● EXERCISE PROMPT
Write all of the entries again. Keep them exactly as they are.
EXTRACTED RECORDS START
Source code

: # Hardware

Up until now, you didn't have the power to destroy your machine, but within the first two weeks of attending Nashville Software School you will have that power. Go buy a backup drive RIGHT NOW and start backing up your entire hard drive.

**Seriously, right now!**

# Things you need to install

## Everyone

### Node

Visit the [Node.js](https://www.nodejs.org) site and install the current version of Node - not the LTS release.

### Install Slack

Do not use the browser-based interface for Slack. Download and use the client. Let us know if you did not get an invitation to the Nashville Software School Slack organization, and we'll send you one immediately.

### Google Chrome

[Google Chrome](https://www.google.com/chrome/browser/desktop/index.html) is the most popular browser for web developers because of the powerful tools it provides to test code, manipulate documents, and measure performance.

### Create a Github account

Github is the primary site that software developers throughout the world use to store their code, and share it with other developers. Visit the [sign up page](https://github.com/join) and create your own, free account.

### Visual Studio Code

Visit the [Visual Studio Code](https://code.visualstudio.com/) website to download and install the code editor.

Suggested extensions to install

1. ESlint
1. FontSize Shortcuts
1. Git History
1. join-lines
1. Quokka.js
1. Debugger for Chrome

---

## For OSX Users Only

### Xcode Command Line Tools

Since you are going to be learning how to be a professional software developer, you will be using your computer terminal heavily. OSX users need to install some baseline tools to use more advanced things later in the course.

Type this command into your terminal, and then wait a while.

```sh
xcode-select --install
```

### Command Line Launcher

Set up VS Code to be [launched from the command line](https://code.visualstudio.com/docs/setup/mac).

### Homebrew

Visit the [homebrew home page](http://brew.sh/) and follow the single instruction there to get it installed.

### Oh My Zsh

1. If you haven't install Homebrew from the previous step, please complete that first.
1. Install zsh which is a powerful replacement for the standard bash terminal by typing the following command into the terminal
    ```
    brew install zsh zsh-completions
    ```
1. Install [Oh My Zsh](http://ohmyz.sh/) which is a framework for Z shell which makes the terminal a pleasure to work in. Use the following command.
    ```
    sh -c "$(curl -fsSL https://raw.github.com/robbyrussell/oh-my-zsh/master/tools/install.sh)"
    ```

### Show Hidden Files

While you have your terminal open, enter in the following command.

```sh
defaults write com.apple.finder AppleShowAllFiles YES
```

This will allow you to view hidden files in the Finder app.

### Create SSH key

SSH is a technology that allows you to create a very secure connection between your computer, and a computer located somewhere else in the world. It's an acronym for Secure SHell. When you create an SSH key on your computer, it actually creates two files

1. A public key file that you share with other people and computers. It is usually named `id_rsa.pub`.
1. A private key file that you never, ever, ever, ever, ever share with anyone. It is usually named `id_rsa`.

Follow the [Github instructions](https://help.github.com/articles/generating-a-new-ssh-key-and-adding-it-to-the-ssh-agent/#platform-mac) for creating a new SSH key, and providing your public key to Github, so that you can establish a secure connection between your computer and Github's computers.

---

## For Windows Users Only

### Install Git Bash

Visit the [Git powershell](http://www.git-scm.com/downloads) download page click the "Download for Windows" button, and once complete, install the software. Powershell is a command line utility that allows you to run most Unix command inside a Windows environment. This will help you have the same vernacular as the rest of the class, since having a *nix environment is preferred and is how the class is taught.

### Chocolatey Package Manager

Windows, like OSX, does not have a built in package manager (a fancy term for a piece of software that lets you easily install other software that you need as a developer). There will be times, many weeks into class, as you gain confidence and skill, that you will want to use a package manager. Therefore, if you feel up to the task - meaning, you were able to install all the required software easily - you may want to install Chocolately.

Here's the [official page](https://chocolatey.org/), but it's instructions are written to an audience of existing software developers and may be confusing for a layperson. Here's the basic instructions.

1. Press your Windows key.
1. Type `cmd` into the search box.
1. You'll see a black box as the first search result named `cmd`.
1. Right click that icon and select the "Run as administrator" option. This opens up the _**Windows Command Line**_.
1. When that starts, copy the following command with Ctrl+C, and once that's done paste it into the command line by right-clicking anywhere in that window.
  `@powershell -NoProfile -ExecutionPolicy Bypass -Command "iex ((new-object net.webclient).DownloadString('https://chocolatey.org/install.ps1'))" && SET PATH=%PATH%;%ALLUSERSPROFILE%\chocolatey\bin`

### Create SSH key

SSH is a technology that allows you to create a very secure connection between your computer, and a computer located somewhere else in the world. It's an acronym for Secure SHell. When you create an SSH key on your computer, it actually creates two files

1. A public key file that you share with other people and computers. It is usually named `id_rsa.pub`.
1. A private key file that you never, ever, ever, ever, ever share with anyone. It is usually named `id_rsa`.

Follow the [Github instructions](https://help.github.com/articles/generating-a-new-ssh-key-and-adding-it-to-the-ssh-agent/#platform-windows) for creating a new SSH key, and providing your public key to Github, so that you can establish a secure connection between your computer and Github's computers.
EXTRACTED RECORDS END
● RESULT BELOW
Source code

: # Hardware

Up until now, you didn't have the power to destroy your machine, but within the first two weeks of attending Nashville Software School you will have that power. Go buy a backup drive RIGHT NOW and start backing up your entire hard drive.

**Seriously, right now!**

# Things you need to install

## Everyone

### Node

Visit the [Node.js](https://www.nodejs.org) site and install the current version of Node - not the LTS release.

### Install Slack

Do not use the browser-based interface for Slack. Download and use the client. Let us know if you did not get an invitation to the Nashville Software School Slack organization, and we'll send you one immediately.

### Google Chrome

[Google Chrome](https://www.google.com/chrome/browser/desktop/index.html) is the most popular browser for web developers because of the powerful tools it provides to test code, manipulate documents, and measure performance.

### Create a Github account

Github is the primary site that software developers throughout the world use to store their code, and share it with other developers. Visit the [sign up page](https://github.com/join) and create your own, free account.

### Visual Studio Code

Visit the [Visual Studio Code](https://code.visualstudio.com/) website to download and install the code editor.

Suggested extensions to install

1. ESlint
1. FontSize Shortcuts
1. Git History
1. join-lines
1. Quokka.js
1. Debugger for Chrome

---

## For OSX Users Only

### Xcode Command Line Tools

Since you are going to be learning how to be a professional software developer, you will be using your computer terminal heavily. OSX users need to install some baseline tools to use more advanced things later in the course.

Type this command into your terminal, and then wait a while.

```sh
xcode-select --install
```

### Command Line Launcher

Set up VS Code to be [launched from the command line](https://code.visualstudio.com/docs/setup/mac).

### Homebrew

Visit the [homebrew home page](http://brew.sh/) and follow the single instruction there to get it installed.

### Oh My Zsh

1. If you haven't install Homebrew from the previous step, please complete that first.
1. Install zsh which is a powerful replacement for the standard bash terminal by typing the following command into the terminal
    ```
    brew install zsh zsh-completions
    ```
1. Install [Oh My Zsh](http://ohmyz.sh/) which is a framework for Z shell which makes the terminal a pleasure to work in. Use the following command.
    ```
    sh -c "$(curl -fsSL https://raw.github.com/robbyrussell/oh-my-zsh/master/tools/install.sh)"
    ```

### Show Hidden Files

While you have your terminal open, enter in the following command.

```sh
defaults write com.apple.finder AppleShowAllFiles YES
```

This will allow you to view hidden files in the Finder app.

### Create SSH key

SSH is a technology that allows you to create a very secure connection between your computer, and a computer located somewhere else in the world. It's an acronym for Secure SHell. When you create an SSH key on your computer, it actually creates two files

1. A public key file that you share with other people and computers. It is usually named `id_rsa.pub`.
1. A private key file that you never, ever, ever, ever, ever share with anyone. It is usually named `id_rsa`.

Follow the [Github instructions](https://help.github.com/articles/generating-a-new-ssh-key-and-adding-it-to-the-ssh-agent/#platform-mac) for creating a new SSH key, and providing your public key to Github, so that you can establish a secure connection between your computer and Github's computers.

---

## For Windows Users Only

### Install Git Bash

Visit the [Git powershell](http://www.git-scm.com/downloads) download page click the "Download for Windows" button, and once complete, install the software. Powershell is a command line utility that allows you to run most Unix command inside a Windows environment. This will help you have the same vernacular as the rest of the class, since having a *nix environment is preferred and is how the class is taught.

### Chocolatey Package Manager

Windows, like OSX, does not have a built in package manager (a fancy term for a piece of software that lets you easily install other software that you need as a developer). There will be times, many weeks into class, as you gain confidence and skill, that you will want to use a package manager. Therefore, if you feel up to the task - meaning, you were able to install all the required software easily - you may want to install Chocolately.

Here's the [official page](https://chocolatey.org/), but it's instructions are written to an audience of existing software developers and may be confusing for a layperson. Here's the basic instructions.

1. Press your Windows key.
1. Type `cmd` into the search box.
1. You'll see a black box as the first search result named `cmd`.
1. Right click that icon and select the "Run as administrator" option. This opens up the _**Windows Command Line**_.
1. When that starts, copy the following command with Ctrl+C, and once that's done paste it into the command line by right-clicking anywhere in that window.
  `@powershell -NoProfile -ExecutionPolicy Bypass -Command "iex ((new-object net.webclient).DownloadString('https://chocolatey.org/install.ps1'))" && SET PATH=%PATH%;%ALLUSERSPROFILE%\chocolatey\bin`

### Create SSH key

SSH is a technology that allows you to create a very secure connection between your computer, and a computer located somewhere else in the world. It's an acronym for Secure SHell. When you create an SSH key on your computer, it actually creates two files

1. A public key file that you share with other people and computers. It is usually named `id_rsa.pub`.
1. A private key file that you never, ever, ever, ever, ever share with anyone. It is usually named `id_rsa`.

Follow the [Github instructions](https://help.github.com/articles/generating-a-new-ssh-key-and-adding-it-to-the-ssh-agent/#platform-windows) for creating a new SSH key, and providing your public key to Github, so that you can establish a secure connection between your computer and Github's computers.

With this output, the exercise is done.